If we negotiate at the STIX and CybOX level, my new use case just works. As it happens, everybody implements S1, S3, S4, O1, O2, and O4. Life is good. We just quashed a major attack from a real baddie through the wonders of information sharing and the power of TAXII, STIX, and CybOX. Thank you DHS, MITRE, and the community for all of our hard work. It paid off.

Now let us imagine what happens if we negotiate at the Profile level. Again, my buddies and I come up with Use Case C. However, before we can use it, we have to bring it to OASIS. Now, OASIS works (today) a lot faster than the ITU-T or the IETF. So, in a scant six months, we publish Profile C. Then, the vendors start to pick it up. Within two years, everybody that cares about Use Case C can negotiate support for it.

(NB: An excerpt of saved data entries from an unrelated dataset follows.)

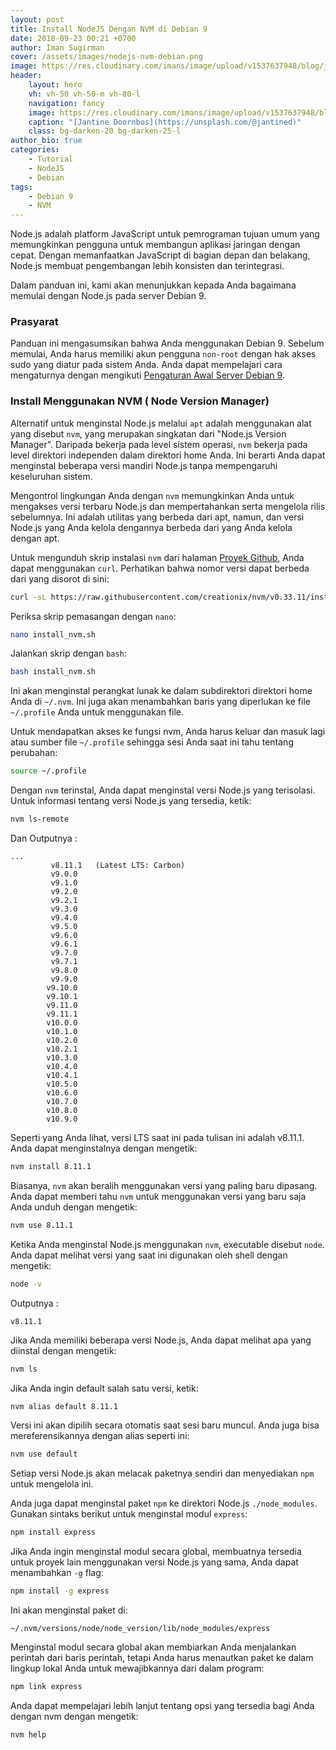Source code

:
 ```yaml
---
layout: post
title: Install NodeJS Dengan NVM di Debian 9
date: 2018-09-23 00:21 +0700
author: Iman Sugirman
cover: /assets/images/nodejs-nvm-debian.png
image: https://res.cloudinary.com/imans/image/upload/v1537637948/blog/jantine-doornbos-398339-unsplash.jpg
header:
    layout: hero
    vh: vh-50 vh-50-m vh-80-l
    navigation: fancy
    image: https://res.cloudinary.com/imans/image/upload/v1537637948/blog/jantine-doornbos-398339-unsplash.jpg
    caption: "[Jantine Doornbos](https://unsplash.com/@jantined)"
    class: bg-darken-20 bg-darken-25-l
author_bio: true
categories:
    - Tutorial
    - NodeJS
    - Debian
tags:
    - Debian 9
    - NVM
---
```

Node.js adalah platform JavaScript untuk pemrograman tujuan umum yang memungkinkan pengguna untuk membangun aplikasi jaringan dengan cepat. Dengan memanfaatkan JavaScript di bagian depan dan belakang, Node.js membuat pengembangan lebih konsisten dan terintegrasi.

Dalam panduan ini, kami akan menunjukkan kepada Anda bagaimana memulai dengan Node.js pada server Debian 9.

### Prasyarat
Panduan ini mengasumsikan bahwa Anda menggunakan Debian 9. Sebelum memulai, Anda harus memiliki akun pengguna `non-root` dengan hak akses sudo yang diatur pada sistem Anda. Anda dapat mempelajari cara mengaturnya dengan mengikuti [Pengaturan Awal Server Debian 9](/pengaturan-awal-server-dengan-debian-9).

### Install Menggunakan NVM ( Node Version Manager)
Alternatif untuk menginstal Node.js melalui `apt` adalah menggunakan alat yang disebut `nvm`, yang merupakan singkatan dari "Node.js Version Manager". Daripada bekerja pada level sistem operasi, `nvm` bekerja pada level direktori independen dalam direktori home Anda. Ini berarti Anda dapat menginstal beberapa versi mandiri Node.js tanpa mempengaruhi keseluruhan sistem.

Mengontrol lingkungan Anda dengan `nvm` memungkinkan Anda untuk mengakses versi terbaru Node.js dan mempertahankan serta mengelola rilis sebelumnya. Ini adalah utilitas yang berbeda dari apt, namun, dan versi Node.js yang Anda kelola dengannya berbeda dari yang Anda kelola dengan apt.

Untuk mengunduh skrip instalasi `nvm` dari halaman [Proyek Github](https://github.com/creationix/nvm), Anda dapat menggunakan `curl`. Perhatikan bahwa nomor versi dapat berbeda dari yang disorot di sini:
```bash
curl -sL https://raw.githubusercontent.com/creationix/nvm/v0.33.11/install.sh -o install_nvm.sh
```
Periksa skrip pemasangan dengan `nano`:
```bash
nano install_nvm.sh
```
Jalankan skrip dengan `bash`:
```bash
bash install_nvm.sh
```
Ini akan menginstal perangkat lunak ke dalam subdirektori direktori home Anda di `~/.nvm`. Ini juga akan menambahkan baris yang diperlukan ke file `~/.profile` Anda untuk menggunakan file.

Untuk mendapatkan akses ke fungsi nvm, Anda harus keluar dan masuk lagi atau sumber file `~/.profile` sehingga sesi Anda saat ini tahu tentang perubahan:
```bash
source ~/.profile
```
Dengan `nvm` terinstal, Anda dapat menginstal versi Node.js yang terisolasi. Untuk informasi tentang versi Node.js yang tersedia, ketik:
```bash
nvm ls-remote
```
Dan Outputnya :
```
...
         v8.11.1   (Latest LTS: Carbon)
         v9.0.0
         v9.1.0
         v9.2.0
         v9.2.1
         v9.3.0
         v9.4.0
         v9.5.0
         v9.6.0
         v9.6.1
         v9.7.0
         v9.7.1
         v9.8.0
         v9.9.0
        v9.10.0
        v9.10.1
        v9.11.0
        v9.11.1
        v10.0.0  
        v10.1.0
        v10.2.0
        v10.2.1
        v10.3.0
        v10.4.0
        v10.4.1
        v10.5.0
        v10.6.0
        v10.7.0
        v10.8.0
        v10.9.0
```
Seperti yang Anda lihat, versi LTS saat ini pada tulisan ini adalah v8.11.1. Anda dapat menginstalnya dengan mengetik:
```bash
nvm install 8.11.1
```
Biasanya, `nvm` akan beralih menggunakan versi yang paling baru dipasang. Anda dapat memberi tahu `nvm` untuk menggunakan versi yang baru saja Anda unduh dengan mengetik:
```bash
nvm use 8.11.1
```
Ketika Anda menginstal Node.js menggunakan `nvm`, executable disebut `node`. Anda dapat melihat versi yang saat ini digunakan oleh shell dengan mengetik:
```bash
node -v
```
Outputnya :
```
v8.11.1
```
Jika Anda memiliki beberapa versi Node.js, Anda dapat melihat apa yang diinstal dengan mengetik:
```bash
nvm ls
```
Jika Anda ingin default salah satu versi, ketik:
```bash
nvm alias default 8.11.1
```
Versi ini akan dipilih secara otomatis saat sesi baru muncul. Anda juga bisa mereferensikannya dengan alias seperti ini:
```bash
nvm use default
```
Setiap versi Node.js akan melacak paketnya sendiri dan menyediakan `npm` untuk mengelola ini.

Anda juga dapat menginstal paket `npm` ke direktori Node.js `./node_modules`. Gunakan sintaks berikut untuk menginstal modul `express`:
```bash
npm install express
```
Jika Anda ingin menginstal modul secara global, membuatnya tersedia untuk proyek lain menggunakan versi Node.js yang sama, Anda dapat menambahkan `-g` flag:
```bash
npm install -g express
```
Ini akan menginstal paket di:
```
~/.nvm/versions/node/node_version/lib/node_modules/express
```
Menginstal modul secara global akan membiarkan Anda menjalankan perintah dari baris perintah, tetapi Anda harus menautkan paket ke dalam lingkup lokal Anda untuk mewajibkannya dari dalam program:
```bash
npm link express
```
Anda dapat mempelajari lebih lanjut tentang opsi yang tersedia bagi Anda dengan nvm dengan mengetik:
```bash
nvm help
```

In the intervening three years, bank accounts are drained, the power grid got shut off, and child pornography runs rampant.

Worse yet, enterprises who cared about Profile A and Profile B did not think care about Profile C. So, they chose not to pay their vendors megabucks for the Profile C ‘upgrade.’ It is a real upgrade, in that the systems need to know about Profile C to negotiate for it. However, it is an upgrade in quotes, because no new STIX or CybOX support needed to be implemented. Of course, you know what comes next. Those enterprises succumb to Use Case C attacks. Now, Armageddon was launched as Use Case C turns out to be an APT that targets the SBLM MIRV fire control system. Bad day for the world.

All because we decided to negotiate profiles and not capabilities.

Please, keep negotiation at the building block level, not the profile level. Profiles are incredibly useful to let purchasers of CTI systems know what they are buying and likewise they are incredibly useful to manufacturers of CTI systems to let them know what to build. However, profiles are harmful as a protocol mechanism.

* Notice that profiles only tell folks what optional (SHOULD, MAY) features need to be there. Of course, all mandatory features are there. Otherwise, you should not call your product an implementation of TAXII, STIX, and CybOX.